Anthropic — What company has the best second artificial intelligence model at the end of June?
A striking development has emerged in artificial intelligence. Maxwell Zeff Paresh Dave Business Apr 29, 2026 7:41 PM How Elon Musk Squeezed OpenAI: They 'Are Gonna Want to Kill Me’ Tensions flared on the third day of trial in Musk v. Altman as OpenAI’s lawyers cross-examined Musk. Photo-Illustration: WIRED Staff; Getty Images Comment Loader Save Story Save this story Comment Loader Save Story Save this story Elon Musk returned to the witness stand on Wednesday to continue telling his side of the story in his legal battle against OpenAI and its CEO Sam Altman.
Under cross-examination from OpenAI’s lawyers, Musk was pressed on all the ways he tried to squeeze the organization over a 2017 power struggle that he ultimately lost. Around this time, Musk tried to hire away OpenAI researchers and stopped sending it funding he had previously promised, according to emails presented as evidence in the case. As the cross-examination began, tension rippled through the courtroom.
Technical Details
Judge Yvonne Gonzalez Rogers started the day by reprimanding someone in the gallery for taking a picture of Musk. OpenAI president and cofounder Greg Brockman sat behind his lawyers with a yellow legal pad in his lap, giving Musk a cold stare as he testified. Musk grew visibly frustrated on the witness stand, pausing frequently to tell OpenAI’s lawyer, William Savitt, that he saw his questions as misleading.
Meanwhile, Savitt’s cross-examination was derailed by objections, technical issues, and Musk continuously claiming he doesn’t recall key details of OpenAI’s history. Savitt showed the courtroom emails from September 2017 between Musk, Brockman, and researcher Ilya Sutskever discussing the formation of what would become OpenAI’s for-profit arm. In the thread, Musk demanded the right to choose four members of its board of directors, giving him more voting power than his cofounders, who would be left with three in total.

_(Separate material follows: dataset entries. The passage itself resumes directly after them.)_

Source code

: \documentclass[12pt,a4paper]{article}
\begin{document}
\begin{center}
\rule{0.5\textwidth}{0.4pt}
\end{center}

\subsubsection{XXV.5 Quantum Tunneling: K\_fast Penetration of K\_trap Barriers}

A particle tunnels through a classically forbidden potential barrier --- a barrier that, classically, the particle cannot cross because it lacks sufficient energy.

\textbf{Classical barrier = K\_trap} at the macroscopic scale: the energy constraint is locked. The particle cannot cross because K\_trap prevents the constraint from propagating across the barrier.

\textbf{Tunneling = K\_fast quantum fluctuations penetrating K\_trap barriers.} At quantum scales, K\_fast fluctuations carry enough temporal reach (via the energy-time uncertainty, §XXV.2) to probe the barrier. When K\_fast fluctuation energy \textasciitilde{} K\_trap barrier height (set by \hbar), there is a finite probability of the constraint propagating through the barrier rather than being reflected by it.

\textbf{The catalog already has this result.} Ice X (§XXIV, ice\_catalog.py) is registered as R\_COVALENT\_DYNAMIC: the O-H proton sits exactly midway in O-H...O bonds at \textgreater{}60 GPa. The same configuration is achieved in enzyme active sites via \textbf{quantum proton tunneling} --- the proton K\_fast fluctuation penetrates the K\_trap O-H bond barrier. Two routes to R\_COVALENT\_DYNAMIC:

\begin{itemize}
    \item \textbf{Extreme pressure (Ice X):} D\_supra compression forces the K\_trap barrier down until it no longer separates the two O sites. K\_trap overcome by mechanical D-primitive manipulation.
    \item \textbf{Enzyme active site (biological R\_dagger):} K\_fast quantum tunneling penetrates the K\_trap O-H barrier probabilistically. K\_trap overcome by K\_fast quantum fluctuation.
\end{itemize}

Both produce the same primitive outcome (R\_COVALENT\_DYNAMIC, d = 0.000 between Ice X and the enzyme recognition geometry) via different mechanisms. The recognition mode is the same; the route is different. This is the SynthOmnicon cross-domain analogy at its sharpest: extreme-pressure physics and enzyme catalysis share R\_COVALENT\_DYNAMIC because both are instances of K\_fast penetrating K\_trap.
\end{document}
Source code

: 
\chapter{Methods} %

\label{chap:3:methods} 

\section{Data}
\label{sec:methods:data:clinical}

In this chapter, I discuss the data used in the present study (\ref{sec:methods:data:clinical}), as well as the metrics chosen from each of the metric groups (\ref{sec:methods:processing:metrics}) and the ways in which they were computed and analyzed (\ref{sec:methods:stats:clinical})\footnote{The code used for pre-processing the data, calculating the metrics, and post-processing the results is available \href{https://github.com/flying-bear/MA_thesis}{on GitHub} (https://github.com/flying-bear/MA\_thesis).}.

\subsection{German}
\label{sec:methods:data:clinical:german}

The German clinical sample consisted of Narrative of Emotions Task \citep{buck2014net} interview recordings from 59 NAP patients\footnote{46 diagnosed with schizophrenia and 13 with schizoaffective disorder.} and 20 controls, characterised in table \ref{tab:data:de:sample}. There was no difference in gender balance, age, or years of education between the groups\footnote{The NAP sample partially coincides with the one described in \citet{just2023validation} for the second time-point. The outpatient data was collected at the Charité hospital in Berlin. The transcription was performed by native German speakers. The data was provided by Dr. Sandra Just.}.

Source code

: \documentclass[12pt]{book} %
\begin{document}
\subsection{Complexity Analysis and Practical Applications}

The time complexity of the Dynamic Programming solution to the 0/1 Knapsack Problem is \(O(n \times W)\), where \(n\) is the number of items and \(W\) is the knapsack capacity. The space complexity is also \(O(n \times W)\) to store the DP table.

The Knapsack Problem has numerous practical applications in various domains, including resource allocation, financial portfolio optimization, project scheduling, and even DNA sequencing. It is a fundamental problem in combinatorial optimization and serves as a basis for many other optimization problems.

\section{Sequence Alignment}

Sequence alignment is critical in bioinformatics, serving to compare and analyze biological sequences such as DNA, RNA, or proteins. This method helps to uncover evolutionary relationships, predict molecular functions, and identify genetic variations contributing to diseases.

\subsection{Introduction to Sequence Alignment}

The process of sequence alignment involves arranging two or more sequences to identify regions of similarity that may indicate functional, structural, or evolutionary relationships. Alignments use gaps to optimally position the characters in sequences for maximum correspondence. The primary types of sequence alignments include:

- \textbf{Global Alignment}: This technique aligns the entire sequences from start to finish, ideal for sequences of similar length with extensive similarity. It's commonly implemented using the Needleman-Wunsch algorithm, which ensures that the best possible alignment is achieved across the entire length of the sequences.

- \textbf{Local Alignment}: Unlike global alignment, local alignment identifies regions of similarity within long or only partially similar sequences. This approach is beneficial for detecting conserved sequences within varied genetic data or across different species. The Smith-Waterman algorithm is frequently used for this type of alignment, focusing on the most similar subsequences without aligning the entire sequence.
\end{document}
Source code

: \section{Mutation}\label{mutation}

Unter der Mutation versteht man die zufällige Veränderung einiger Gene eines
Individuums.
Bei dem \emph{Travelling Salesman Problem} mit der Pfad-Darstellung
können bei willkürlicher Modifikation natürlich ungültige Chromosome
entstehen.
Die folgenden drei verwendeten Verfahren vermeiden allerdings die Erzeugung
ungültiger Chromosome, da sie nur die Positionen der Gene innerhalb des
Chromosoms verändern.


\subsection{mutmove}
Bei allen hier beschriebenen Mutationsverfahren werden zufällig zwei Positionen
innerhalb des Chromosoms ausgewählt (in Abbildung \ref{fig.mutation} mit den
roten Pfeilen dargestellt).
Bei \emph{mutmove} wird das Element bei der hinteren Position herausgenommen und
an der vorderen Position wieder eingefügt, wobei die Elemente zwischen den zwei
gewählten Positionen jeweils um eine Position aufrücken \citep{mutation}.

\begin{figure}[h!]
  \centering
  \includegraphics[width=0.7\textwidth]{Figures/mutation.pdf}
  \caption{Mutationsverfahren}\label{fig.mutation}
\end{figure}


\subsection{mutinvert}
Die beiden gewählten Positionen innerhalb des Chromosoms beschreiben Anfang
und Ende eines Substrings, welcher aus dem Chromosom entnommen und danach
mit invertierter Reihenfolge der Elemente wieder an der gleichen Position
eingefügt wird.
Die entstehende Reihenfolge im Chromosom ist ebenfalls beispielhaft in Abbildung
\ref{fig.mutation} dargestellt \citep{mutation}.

“I would unequivocally have initial control of the company, but this will change quickly,” said Musk in one message. Sutskever wrote back rejecting the idea because he said he feared it would give Musk too much power. Months before these negotiations started, Musk had halted payments to OpenAI, which was particularly difficult for the organization because he was then its main source of funding.
Industry Implications
Since 2016, Musk had been sending $5 million payments to OpenAI quarterly as part of a broader $1 billion pledge he made at the organization’s launch. But in the spring of 2017, he stopped sending the money. In another email from August 2017, the head of Musk’s family office, Jared Birchall, asked Musk if he should continue withholding it.
Musk responded simply, “Yes. ” Around the time Musk lost the power struggle, emails show that he held discussions with executives at Tesla and Neuralink, his brain-computer interface company, about hiring OpenAI employees. At the time, Musk was still a board member of OpenAI.
Musk sent an email to a Tesla vice president in June 2017 about hiring an early OpenAI researcher, Andrej Karpathy.
This advance offers important signals about the future of the sector, and the tech world is watching closely.